Exercise brief
A word-for-word restatement of every record is required.

Collected data entries
==========

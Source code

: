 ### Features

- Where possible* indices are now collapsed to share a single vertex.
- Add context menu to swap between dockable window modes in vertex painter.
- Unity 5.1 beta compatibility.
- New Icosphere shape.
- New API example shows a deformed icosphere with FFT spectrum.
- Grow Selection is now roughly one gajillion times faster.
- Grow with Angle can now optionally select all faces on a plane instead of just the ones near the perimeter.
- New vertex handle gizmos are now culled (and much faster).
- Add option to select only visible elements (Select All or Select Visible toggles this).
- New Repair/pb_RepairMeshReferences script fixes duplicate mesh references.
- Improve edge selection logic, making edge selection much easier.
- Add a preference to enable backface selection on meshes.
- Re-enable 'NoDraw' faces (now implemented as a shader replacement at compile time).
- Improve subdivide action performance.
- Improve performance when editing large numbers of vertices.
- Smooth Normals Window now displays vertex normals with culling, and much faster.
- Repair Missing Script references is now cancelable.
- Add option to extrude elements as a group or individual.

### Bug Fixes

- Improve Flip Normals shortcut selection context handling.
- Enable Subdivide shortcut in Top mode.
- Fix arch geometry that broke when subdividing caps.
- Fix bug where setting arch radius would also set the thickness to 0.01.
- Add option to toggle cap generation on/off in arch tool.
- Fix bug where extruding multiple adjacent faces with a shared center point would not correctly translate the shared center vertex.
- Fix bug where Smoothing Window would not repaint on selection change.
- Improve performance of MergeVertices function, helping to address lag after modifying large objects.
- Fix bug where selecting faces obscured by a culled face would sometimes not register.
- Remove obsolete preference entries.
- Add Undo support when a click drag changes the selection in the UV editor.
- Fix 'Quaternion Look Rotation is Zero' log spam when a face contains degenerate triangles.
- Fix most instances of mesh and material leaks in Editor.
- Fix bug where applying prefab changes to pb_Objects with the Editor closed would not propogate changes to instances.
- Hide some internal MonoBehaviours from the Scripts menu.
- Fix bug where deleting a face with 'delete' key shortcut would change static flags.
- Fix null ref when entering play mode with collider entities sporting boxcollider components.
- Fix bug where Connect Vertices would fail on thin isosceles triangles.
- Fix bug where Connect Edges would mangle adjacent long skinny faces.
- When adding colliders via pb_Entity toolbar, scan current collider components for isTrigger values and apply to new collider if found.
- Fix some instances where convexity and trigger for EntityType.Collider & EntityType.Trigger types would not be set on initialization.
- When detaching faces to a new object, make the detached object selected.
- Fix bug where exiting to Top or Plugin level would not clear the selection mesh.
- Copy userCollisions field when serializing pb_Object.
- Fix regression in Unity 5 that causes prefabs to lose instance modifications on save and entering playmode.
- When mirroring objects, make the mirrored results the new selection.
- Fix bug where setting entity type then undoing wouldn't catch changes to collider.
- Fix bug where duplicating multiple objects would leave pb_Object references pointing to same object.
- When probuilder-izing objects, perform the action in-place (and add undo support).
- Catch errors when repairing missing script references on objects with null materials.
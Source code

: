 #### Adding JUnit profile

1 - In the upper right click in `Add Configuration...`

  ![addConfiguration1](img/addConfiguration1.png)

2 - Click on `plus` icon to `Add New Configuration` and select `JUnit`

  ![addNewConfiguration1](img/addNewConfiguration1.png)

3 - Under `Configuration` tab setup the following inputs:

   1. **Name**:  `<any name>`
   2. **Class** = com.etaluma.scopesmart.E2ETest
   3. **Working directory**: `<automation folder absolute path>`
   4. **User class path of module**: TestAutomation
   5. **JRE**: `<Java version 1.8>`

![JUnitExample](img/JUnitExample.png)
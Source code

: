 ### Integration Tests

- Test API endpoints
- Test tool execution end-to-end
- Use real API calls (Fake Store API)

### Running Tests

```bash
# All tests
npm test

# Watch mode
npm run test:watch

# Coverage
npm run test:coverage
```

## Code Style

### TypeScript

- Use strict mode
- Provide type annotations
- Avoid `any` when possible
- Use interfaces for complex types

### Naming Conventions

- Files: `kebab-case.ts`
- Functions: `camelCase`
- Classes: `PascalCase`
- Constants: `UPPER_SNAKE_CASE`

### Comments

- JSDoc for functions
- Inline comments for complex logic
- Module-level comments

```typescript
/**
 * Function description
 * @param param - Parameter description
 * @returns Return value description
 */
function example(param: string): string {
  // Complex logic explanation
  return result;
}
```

==========

Output below
Source code

: ### Features

- Where possible* indices are now collapsed to share a single vertex.
- Add context menu to swap between dockable window modes in vertex painter.
- Unity 5.1 beta compatibility.
- New Icosphere shape.
- New API example shows a deformed icosphere with FFT spectrum.
- Grow Selection is now roughly one gajillion times faster.
- Grow with Angle can now optionally select all faces on a plane instead of just the ones near the perimeter.
- New vertex handle gizmos are now culled (and much faster).
- Add option to select only visible elements (Select All or Select Visible toggles this).
- New Repair/pb_RepairMeshReferences script fixes duplicate mesh references.
- Improve edge selection logic, making edge selection much easier.
- Add a preference to enable backface selection on meshes.
- Re-enable 'NoDraw' faces (now implemented as a shader replacement at compile time).
- Improve subdivide action performance.
- Improve performance when editing large numbers of vertices.
- Smooth Normals Window now displays vertex normals with culling, and much faster.
- Repair Missing Script references is now cancelable.
- Add option to extrude elements as a group or individual.

### Bug Fixes

- Improve Flip Normals shortcut selection context handling.
- Enable Subdivide shortcut in Top mode.
- Fix arch geometry that broke when subdividing caps.
- Fix bug where setting arch radius would also set the thickness to 0.01.
- Add option to toggle cap generation on/off in arch tool.
- Fix bug where extruding multiple adjacent faces with a shared center point would not correctly translate the shared center vertex.
- Fix bug where Smoothing Window would not repaint on selection change.
- Improve performance of MergeVertices function, helping to address lag after modifying large objects.
- Fix bug where selecting faces obscured by a culled face would sometimes not register.
- Remove obsolete preference entries.
- Add Undo support when a click drag changes the selection in the UV editor.
- Fix 'Quaternion Look Rotation is Zero' log spam when a face contains degenerate triangles.
- Fix most instances of mesh and material leaks in Editor.
- Fix bug where applying prefab changes to pb_Objects with the Editor closed would not propogate changes to instances.
- Hide some internal MonoBehaviours from the Scripts menu.
- Fix bug where deleting a face with 'delete' key shortcut would change static flags.
- Fix null ref when entering play mode with collider entities sporting boxcollider components.
- Fix bug where Connect Vertices would fail on thin isosceles triangles.
- Fix bug where Connect Edges would mangle adjacent long skinny faces.
- When adding colliders via pb_Entity toolbar, scan current collider components for isTrigger values and apply to new collider if found.
- Fix some instances where convexity and trigger for EntityType.Collider & EntityType.Trigger types would not be set on initialization.
- When detaching faces to a new object, make the detached object selected.
- Fix bug where exiting to Top or Plugin level would not clear the selection mesh.
- Copy userCollisions field when serializing pb_Object.
- Fix regression in Unity 5 that causes prefabs to lose instance modifications on save and entering playmode.
- When mirroring objects, make the mirrored results the new selection.
- Fix bug where setting entity type then undoing wouldn't catch changes to collider.
- Fix bug where duplicating multiple objects would leave pb_Object references pointing to same object.
- When probuilder-izing objects, perform the action in-place (and add undo support).
- Catch errors when repairing missing script references on objects with null materials.
Source code

: #### Adding JUnit profile

1 - In the upper right click in `Add Configuration...`

  ![addConfiguration1](img/addConfiguration1.png)

2 - Click on `plus` icon to `Add New Configuration` and select `JUnit`

  ![addNewConfiguration1](img/addNewConfiguration1.png)

3 - Under `Configuration` tab setup the following inputs:

   1. **Name**:  `<any name>`
   2. **Class** = com.etaluma.scopesmart.E2ETest
   3. **Working directory**: `<automation folder absolute path>`
   4. **User class path of module**: TestAutomation
   5. **JRE**: `<Java version 1.8>`

![JUnitExample](img/JUnitExample.png)
Source code

: ### Integration Tests

- Test API endpoints
- Test tool execution end-to-end
- Use real API calls (Fake Store API)

### Running Tests

```bash
# All tests
npm test

# Watch mode
npm run test:watch

# Coverage
npm run test:coverage
```

## Code Style

### TypeScript

- Use strict mode
- Provide type annotations
- Avoid `any` when possible
- Use interfaces for complex types

### Naming Conventions

- Files: `kebab-case.ts`
- Functions: `camelCase`
- Classes: `PascalCase`
- Constants: `UPPER_SNAKE_CASE`

### Comments

- JSDoc for functions
- Inline comments for complex logic
- Module-level comments

```typescript
/**
 * Function description
 * @param param - Parameter description
 * @returns Return value description
 */
function example(param: string): string {
  // Complex logic explanation
  return result;
}
```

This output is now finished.